I received my grandfather’s death certificate from the Maryland Department of Records. I wanted to know that I knew what I already knew. The coroner’s handwriting was as good as typeset, the opposite of a doctor’s: asphyxiation by hanging . He killed himself at approximately ten in the morning. The certificate said that it was Mr. Kowalski, the next-door neighbor, who made the report. That my grandfather’s name was Isaac Bloch. That he had been born in Poland. That he hanged himself with a belt wedged between his kitchen door and its frame.

But when I was imagining it in bed that night, I saw him outside, hanging by a rope from a tree.
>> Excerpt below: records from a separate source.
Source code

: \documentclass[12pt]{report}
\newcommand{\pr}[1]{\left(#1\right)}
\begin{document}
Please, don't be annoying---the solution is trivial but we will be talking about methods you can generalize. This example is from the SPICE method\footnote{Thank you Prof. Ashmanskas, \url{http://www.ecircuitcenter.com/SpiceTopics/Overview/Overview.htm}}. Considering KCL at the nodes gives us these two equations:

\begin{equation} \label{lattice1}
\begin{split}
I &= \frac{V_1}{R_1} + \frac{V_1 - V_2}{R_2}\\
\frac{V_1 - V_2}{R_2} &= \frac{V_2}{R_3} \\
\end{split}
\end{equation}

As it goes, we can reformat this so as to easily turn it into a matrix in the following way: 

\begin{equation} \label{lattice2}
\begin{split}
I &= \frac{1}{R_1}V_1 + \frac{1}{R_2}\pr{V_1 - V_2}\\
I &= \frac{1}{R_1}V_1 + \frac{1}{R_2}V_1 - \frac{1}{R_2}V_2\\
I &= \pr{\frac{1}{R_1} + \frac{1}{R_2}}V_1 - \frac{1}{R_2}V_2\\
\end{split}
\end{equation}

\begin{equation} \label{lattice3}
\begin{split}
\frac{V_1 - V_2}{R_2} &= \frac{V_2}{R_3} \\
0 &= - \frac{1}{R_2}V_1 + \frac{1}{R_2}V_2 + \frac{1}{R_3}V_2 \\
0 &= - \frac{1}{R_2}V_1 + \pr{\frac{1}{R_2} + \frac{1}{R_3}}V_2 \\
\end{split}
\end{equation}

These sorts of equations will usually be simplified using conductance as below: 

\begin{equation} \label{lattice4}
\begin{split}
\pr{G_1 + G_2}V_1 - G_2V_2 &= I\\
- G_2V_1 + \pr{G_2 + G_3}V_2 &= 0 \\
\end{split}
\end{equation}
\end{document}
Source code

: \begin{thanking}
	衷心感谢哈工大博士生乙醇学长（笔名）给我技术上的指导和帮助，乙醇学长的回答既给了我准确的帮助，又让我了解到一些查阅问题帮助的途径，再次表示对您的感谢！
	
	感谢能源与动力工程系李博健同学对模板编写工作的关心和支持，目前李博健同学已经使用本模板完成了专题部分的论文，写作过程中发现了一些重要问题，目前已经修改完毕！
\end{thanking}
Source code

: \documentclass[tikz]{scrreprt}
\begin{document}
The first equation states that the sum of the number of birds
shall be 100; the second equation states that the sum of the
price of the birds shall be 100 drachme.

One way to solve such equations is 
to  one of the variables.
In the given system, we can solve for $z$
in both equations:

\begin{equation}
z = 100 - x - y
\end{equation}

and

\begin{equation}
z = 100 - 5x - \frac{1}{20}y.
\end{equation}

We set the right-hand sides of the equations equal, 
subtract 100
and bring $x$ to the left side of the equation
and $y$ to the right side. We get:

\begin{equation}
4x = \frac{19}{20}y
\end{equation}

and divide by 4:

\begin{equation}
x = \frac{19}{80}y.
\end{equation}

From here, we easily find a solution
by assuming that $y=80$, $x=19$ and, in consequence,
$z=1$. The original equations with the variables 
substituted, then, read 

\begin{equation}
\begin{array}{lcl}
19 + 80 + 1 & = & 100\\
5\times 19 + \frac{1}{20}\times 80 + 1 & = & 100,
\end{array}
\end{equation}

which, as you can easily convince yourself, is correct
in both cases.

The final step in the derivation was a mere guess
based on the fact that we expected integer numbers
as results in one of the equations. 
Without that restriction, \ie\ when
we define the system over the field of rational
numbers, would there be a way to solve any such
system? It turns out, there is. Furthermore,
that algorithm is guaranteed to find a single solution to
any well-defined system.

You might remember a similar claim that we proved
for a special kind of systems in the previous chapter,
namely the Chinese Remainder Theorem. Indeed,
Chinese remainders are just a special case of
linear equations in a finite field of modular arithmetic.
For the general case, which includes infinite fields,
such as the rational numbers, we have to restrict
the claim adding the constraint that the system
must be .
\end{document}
The grass in the shadow of his feet slowly died and powdered to a little patch of dirt in an otherwise wild, overgrown garden.

Later in the night, I imagined plants ascending to meet his feet, as if the earth were trying to atone for its gravity. I imagined palm fronds holding him up like hands, the rope slack.

Even later — I barely slept — I imagined walking with my grandfather through a redwood forest. His skin was blue and his fingernails were an inch long, but otherwise he looked like the man at whose kitchen table I used to eat black bread and cantaloupe, the man who, when told not to change into his bathing suit in public, asked, “Why not?” He stopped at a massive overturned tree and pointed at the rings.

“This, here, is my parents’ wedding. It was an arranged marriage. It worked. And here,” he said, pointing at a different ring, “is when Iser fell from a tree and broke his arm.”

“Iser?”

“My brother. You were named for him.”

“I thought I was named for someone named Yakov.”

“No. We just told you that.”

“How does Iser become Jacob?”

“Iser is short for Israel. After wrestling with Jacob through the night, the angel renamed him Israel.”

“How old was he?”

“And here,” he said, pointing at another ring, “is when I left home. With Benny. Everyone else stayed — my grandparents and parents, my other five brothers — and I wanted to stay, but Benny convinced me. He forced me. And here is when Benny and I got on different boats, one for America, one for Israel.” He touched a ring, and let his long fingernail slide outward toward the bark as he spoke. “This, here, is when you were born. Here you were a boy. Here you got married. Here is Sam’s birth, here is Max’s, here is Benjy’s. And here”—he touched his fingernail to the rim of the trunk, like a record needle—“is right now. And out here”—he pointed to a spot in the air, about an inch outside the trunk—“is when you’ll die, and here”—he gestured at the area slightly nearer to the trunk—“is the rest of your life, and here”—he pointed to just outside the trunk—“is what happens next.”

I understood, somehow, that the weight of his hanging body had pulled the tree over, making our history visible.

HOW TO PLAY SEVEN RINGS

I could never anticipate which religious rituals Julia would find beautiful and which misogynistic, morally repugnant, or simply foolish. So I was surprised when she wanted to walk the seven rings around me under the chuppah.